I wish today to speak of forgiveness. I think it may be the greatest virtue on earth, and certainly the most needed. There is so much of meanness and abuse, of intolerance and hatred. There is so great a need for repentance and forgiveness. It is the great principle emphasized in all of scripture, both ancient and modern.
A time back I clipped a column from the Deseret Morning News, written by Jay Evensen. With his permission I quote from a part of it. Wrote he:
“How would you feel toward a teenager who decided to toss a 20-pound frozen turkey from a speeding car headlong into the windshield of the car you were driving? How would you feel after enduring six hours of surgery using metal plates and other hardware to piece your face together, and after learning you still face years of therapy before returning to normal-and that you ought to feel lucky you didn’t die or suffer permanent brain damage?
“And how would you feel after learning that your assailant and his buddies had the turkey in the first place because they had stolen a credit card and gone on a senseless shopping spree just for kicks?.
“This is the kind of hideous crime that propels politicians to offices on promises of getting tough on crime. It’s the kind of thing that prompts legislators to climb all over each other in a struggle to be the first to introduce a bill that would add enhanced penalties for the use of frozen fowl in the commission of a crime.
“The New York Times quoted the district attorney as saying this is the sort of crime for which victims feel no punishment is harsh enough. ‘Death doesn’t even satisfy them,’ he said.
“Which is what makes what really happened so unusual. The victim Victoria Ruvolo, a 44-year-old manager of a collections agency, was more interested in salvaging the life of her 19-year-old assailant, Ryan Cushing, than in exacting any sort of revenge. She pestered prosecutors for information about him, his life, how he was raised, etc. Then she insisted on offering him a plea deal. Cushing could serve six months in the county jail and be on probation for 5 years if he pleaded guilty to second-degree assault.
“Had he been convicted of first-degree assault-the charge most fitting for the crime-he could have served 25 years in prison, finally thrown back into society as a middle-aged man with no skills or prospects.

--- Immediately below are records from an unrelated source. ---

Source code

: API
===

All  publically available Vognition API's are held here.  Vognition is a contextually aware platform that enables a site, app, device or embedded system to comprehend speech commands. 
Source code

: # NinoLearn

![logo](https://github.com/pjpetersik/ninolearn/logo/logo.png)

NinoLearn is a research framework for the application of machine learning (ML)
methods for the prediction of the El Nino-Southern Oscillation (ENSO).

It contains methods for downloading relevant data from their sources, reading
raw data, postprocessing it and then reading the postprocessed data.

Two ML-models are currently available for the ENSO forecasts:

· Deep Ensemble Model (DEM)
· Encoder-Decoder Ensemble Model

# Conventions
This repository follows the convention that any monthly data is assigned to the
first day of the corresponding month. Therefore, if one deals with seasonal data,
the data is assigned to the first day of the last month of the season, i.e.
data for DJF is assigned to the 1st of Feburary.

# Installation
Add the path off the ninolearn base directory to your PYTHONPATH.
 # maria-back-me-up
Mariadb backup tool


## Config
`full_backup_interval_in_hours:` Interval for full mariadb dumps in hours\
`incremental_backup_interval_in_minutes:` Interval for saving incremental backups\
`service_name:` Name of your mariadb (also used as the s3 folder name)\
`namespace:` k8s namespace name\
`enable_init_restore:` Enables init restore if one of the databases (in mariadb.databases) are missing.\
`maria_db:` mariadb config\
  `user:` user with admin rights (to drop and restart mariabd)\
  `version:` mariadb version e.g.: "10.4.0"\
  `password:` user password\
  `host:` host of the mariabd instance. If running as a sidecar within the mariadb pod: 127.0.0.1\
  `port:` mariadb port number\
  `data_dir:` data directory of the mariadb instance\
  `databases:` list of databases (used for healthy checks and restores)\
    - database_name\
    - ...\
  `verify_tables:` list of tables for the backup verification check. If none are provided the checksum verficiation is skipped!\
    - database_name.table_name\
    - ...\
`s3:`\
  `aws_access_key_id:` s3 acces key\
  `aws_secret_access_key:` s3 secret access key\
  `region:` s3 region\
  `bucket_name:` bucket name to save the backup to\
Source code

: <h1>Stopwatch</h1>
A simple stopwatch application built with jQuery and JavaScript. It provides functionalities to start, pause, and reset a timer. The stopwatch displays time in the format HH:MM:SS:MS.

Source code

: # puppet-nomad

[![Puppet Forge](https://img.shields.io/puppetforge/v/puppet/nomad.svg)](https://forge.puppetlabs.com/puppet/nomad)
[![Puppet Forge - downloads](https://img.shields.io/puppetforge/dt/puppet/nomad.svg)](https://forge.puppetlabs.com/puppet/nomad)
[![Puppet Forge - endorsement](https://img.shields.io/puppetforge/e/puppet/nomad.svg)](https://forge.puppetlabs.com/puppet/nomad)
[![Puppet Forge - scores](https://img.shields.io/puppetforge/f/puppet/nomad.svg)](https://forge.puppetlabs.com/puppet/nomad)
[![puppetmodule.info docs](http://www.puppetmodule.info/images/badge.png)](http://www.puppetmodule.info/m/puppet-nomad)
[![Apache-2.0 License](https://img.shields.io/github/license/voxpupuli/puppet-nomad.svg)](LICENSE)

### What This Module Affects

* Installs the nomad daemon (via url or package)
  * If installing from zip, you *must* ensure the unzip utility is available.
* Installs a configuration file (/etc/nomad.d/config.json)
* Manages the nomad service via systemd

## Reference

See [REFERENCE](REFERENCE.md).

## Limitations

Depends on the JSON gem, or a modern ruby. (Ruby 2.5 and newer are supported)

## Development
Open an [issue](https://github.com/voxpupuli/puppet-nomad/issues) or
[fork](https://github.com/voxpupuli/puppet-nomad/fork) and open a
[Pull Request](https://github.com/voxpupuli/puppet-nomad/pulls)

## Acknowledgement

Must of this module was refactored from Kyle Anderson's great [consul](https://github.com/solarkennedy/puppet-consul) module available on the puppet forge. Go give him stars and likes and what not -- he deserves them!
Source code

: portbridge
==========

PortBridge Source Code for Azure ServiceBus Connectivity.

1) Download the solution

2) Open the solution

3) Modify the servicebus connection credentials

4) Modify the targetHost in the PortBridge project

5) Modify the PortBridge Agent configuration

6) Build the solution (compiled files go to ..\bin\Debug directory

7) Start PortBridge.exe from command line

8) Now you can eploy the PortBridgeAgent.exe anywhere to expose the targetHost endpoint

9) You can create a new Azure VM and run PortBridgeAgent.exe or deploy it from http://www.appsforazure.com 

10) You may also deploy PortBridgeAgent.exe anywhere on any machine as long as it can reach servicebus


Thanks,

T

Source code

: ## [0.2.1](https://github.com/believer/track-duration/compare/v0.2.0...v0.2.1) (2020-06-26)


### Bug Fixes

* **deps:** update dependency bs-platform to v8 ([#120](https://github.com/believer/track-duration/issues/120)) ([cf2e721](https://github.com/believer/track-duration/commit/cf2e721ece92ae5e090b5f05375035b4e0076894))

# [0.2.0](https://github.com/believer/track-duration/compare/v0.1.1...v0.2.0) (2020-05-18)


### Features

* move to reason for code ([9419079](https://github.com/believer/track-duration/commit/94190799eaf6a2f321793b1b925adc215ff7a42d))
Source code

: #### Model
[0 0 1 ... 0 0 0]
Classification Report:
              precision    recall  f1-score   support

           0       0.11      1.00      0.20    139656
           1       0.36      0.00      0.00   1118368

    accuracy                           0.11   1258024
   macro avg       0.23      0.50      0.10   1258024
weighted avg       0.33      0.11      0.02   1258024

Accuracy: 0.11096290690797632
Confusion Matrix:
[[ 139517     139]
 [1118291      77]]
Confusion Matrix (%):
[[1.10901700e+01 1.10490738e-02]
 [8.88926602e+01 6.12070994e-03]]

“But this is only half the story. The rest of it, what happened the day this all played out in court, is the truly remarkable part.

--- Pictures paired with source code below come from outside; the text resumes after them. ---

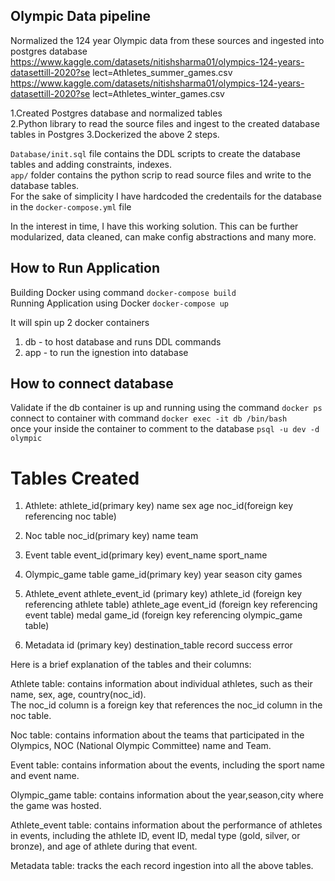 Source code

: ## Olympic Data pipeline

 Normalized the 124 year Olympic data from these sources and ingested into postgres database 
 https://www.kaggle.com/datasets/nitishsharma01/olympics-124-years-datasettill-2020?se lect=Athletes_summer_games.csv\
 https://www.kaggle.com/datasets/nitishsharma01/olympics-124-years-datasettill-2020?se lect=Athletes_winter_games.csv

1.Created Postgres database and normalized tables\
2.Python library to read the source files and ingest to the created database tables in Postgres
3.Dockerized the above 2 steps. 

`Database/init.sql` file contains the DDL scripts to create the database tables and adding constraints, indexes.\
`app/` folder contains the python scrip to read source files and write to the database tables.\
For the sake of simplicity I have hardcoded the credentails for the database in the `docker-compose.yml` file

In the interest in time, I have this working solution. 
This can be further modularized, data cleaned, can make config abstractions and many more.


## How to Run Application

Building Docker using command `docker-compose build`\
Running Application using Docker `docker-compose up`

It will spin up 2 docker containers
1. db - to host database and runs DDL commands
2. app - to run the ignestion into database

## How to connect database

Validate if the db container is up and running using the command `docker ps`\
connect to container with command `docker exec -it db /bin/bash`\
once your inside the container to comment to the database `psql -u dev -d olympic`

# Tables Created
1. Athlete:
		athlete_id(primary key)
    name
    sex
    age
    noc_id(foreign key referencing noc table)
		
2. Noc table
		noc_id(primary key)
		name
		team
		
3. Event table
		event_id(primary key)
		event_name
		sport_name
		
4. Olympic_game table
		game_id(primary key)
		year
		season
		city
		games
		
5. Athlete_event
		athlete_event_id (primary key)
		athlete_id (foreign key referencing athlete table)
		athlete_age
		event_id (foreign key referencing event table)
		medal
		game_id (foreign key referencing olympic_game table)

6. Metadata
    id (primary key)
		destination_table
		record
		success
		error
		
		
Here is a brief explanation of the tables and their columns:

Athlete table: contains information about individual athletes, such as their name, sex, age, country(noc_id).\
The noc_id column is a foreign key that references the noc_id column in the noc table.

Noc table: contains information about the teams that participated in the Olympics, NOC (National Olympic Committee) name and Team.

Event table: contains information about the events, including the sport name and event name.

Olympic_game table: contains information about the year,season,city where the game was hosted.

Athlete_event table: contains information about the performance of athletes in events, including the athlete ID, event ID, medal type (gold, silver, or bronze), and age of athlete during that event.

Metadata table: tracks the each record ingestion into all the above tables.

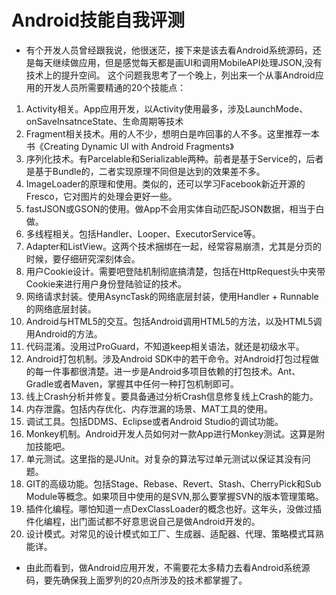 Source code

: # Android技能自我评测
- 有个开发人员曾经跟我说，他很迷茫，接下来是该去看Android系统源码，还是每天继续做应用，但是感觉每天都是画UI和调用MobileAPI处理JSON,没有技术上的提升空间。
这个问题我思考了一个晚上，列出来一个从事Android应用的开发人员所需要精通的20个技能点：

1. Activity相关。App应用开发，以Activity使用最多，涉及LaunchMode、onSaveInsatnceState、生命周期等技术
2. Fragment相关技术。用的人不少，想明白是咋回事的人不多。这里推荐一本书《Creating Dynamic UI with Android Fragments》
3. 序列化技术。有Parcelable和Serializable两种。前者是基于Service的，后者是基于Bundle的，二者实现原理不同但是达到的效果差不多。
4. ImageLoader的原理和使用。类似的，还可以学习Facebook新近开源的Fresco，它对图片的处理会更好一些。
5. fastJSON或GSON的使用。做App不会用实体自动匹配JSON数据，相当于白做。
6. 多线程相关。包括Handler、Looper、ExecutorService等。
7. Adapter和ListView。这两个技术捆绑在一起，经常容易崩溃，尤其是分页的时候，要仔细研究深刻体会。
8. 用户Cookie设计。需要吧登陆机制彻底搞清楚，包括在HttpRequest头中夹带Cookie来进行用户身份登陆验证的技术。
9. 网络请求封装。使用AsyncTask的网络底层封装，使用Handler + Runnable的网络底层封装。
10. Android与HTML5的交互。包括Android调用HTML5的方法，以及HTML5调用Android的方法。
11. 代码混淆。没用过ProGuard，不知道keep相关语法，就还是初级水平。
12. Android打包机制。涉及Android SDK中的若干命令。对Android打包过程做的每一件事都很清楚。进一步是Android多项目依赖的打包技术。Ant、Gradle或者Maven，掌握其中任何一种打包机制即可。
13. 线上Crash分析并修复。要具备通过分析Crash信息修复线上Crash的能力。
14. 内存泄露。包括内存优化、内存泄漏的场景、MAT工具的使用。
15. 调试工具。包括DDMS、Eclipse或者Android Studio的调试功能。
16. Monkey机制。Android开发人员如何对一款App进行Monkey测试。这算是附加技能吧。
17. 单元测试。这里指的是JUnit。对复杂的算法写过单元测试以保证其没有问题。
18. GIT的高级功能。包括Stage、Rebase、Revert、Stash、CherryPick和Sub Module等概念。如果项目中使用的是SVN,那么要掌握SVN的版本管理策略。
19. 插件化编程。哪怕知道一点DexClassLoader的概念也好。这年头，没做过插件化编程，出门面试都不好意思说自己是做Android开发的。
20. 设计模式。对常见的设计模式如工厂、生成器、适配器、代理、策略模式耳熟能详。

- 由此而看到，做Android应用开发，不需要花太多精力去看Android系统源码，要先确保我上面罗列的20点所涉及的技术都掌握了。         
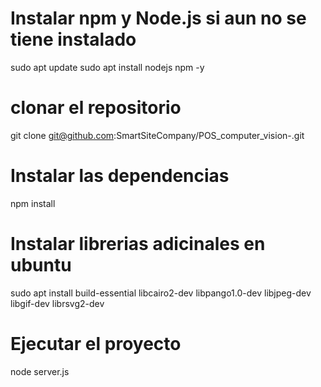 # Instalar npm y Node.js si aun no se tiene instalado
sudo apt update
sudo apt install nodejs npm -y

# clonar el repositorio
git clone git@github.com:SmartSiteCompany/POS_computer_vision-.git

# Instalar las dependencias
npm install

# Instalar librerias adicinales en ubuntu
sudo apt install build-essential libcairo2-dev libpango1.0-dev
libjpeg-dev libgif-dev librsvg2-dev

# Ejecutar el proyecto
node server.js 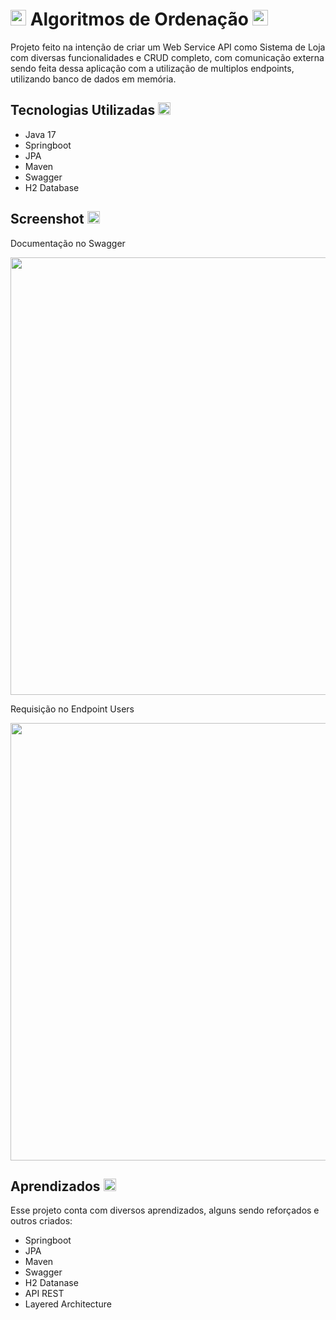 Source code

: 
# <img width="25px" src="https://static-00.iconduck.com/assets.00/spring-icon-256x256-2efvkvky.png" /> Algoritmos de Ordenação <img width="25px" src="https://cdn-icons-png.flaticon.com/512/226/226777.png" />
Projeto feito na intenção de criar um Web Service API como Sistema de Loja com diversas funcionalidades e CRUD completo, com comunicação externa sendo feita dessa aplicação com a utilização de multiplos endpoints, utilizando banco de dados em memória.


## Tecnologias Utilizadas <img width="20px" src="https://cdn-icons-png.flaticon.com/512/5109/5109515.png" />
- Java 17
- Springboot
- JPA
- Maven
- Swagger
- H2 Database


## Screenshot <img src="https://cdn-icons-png.flaticon.com/512/883/883746.png" width="20px" />
<p>Documentação no Swagger </p>
<img width="700" src="https://i.imgur.com/6bl5vGq.png">
<p>Requisição no Endpoint Users </p>
<img width="700" src="https://i.imgur.com/cySwBtA.png">


## Aprendizados <img src="https://cdn-icons-png.flaticon.com/512/2232/2232688.png" width="20px"/>

Esse projeto conta com diversos aprendizados, alguns sendo reforçados e outros criados:
  - Springboot
  - JPA
  - Maven
  - Swagger
  - H2 Datanase
  - API REST
  - Layered Architecture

“According to an account in the New York Post, Cushing carefully and tentatively made his way to where Ruvolo sat in the courtroom and tearfully whispered an apology. ‘I’m so sorry for what I did to you.’
“Ruvolo then stood, and the victim and her assailant embraced, weeping. She stroked his head and patted his back as he sobbed, and witnesses, including a Times reporter, heard her say, ‘It’s OK. I just want you to make your life the best it can be.’ According to accounts, hardened prosecutors, and even reporters, were choking back tears.”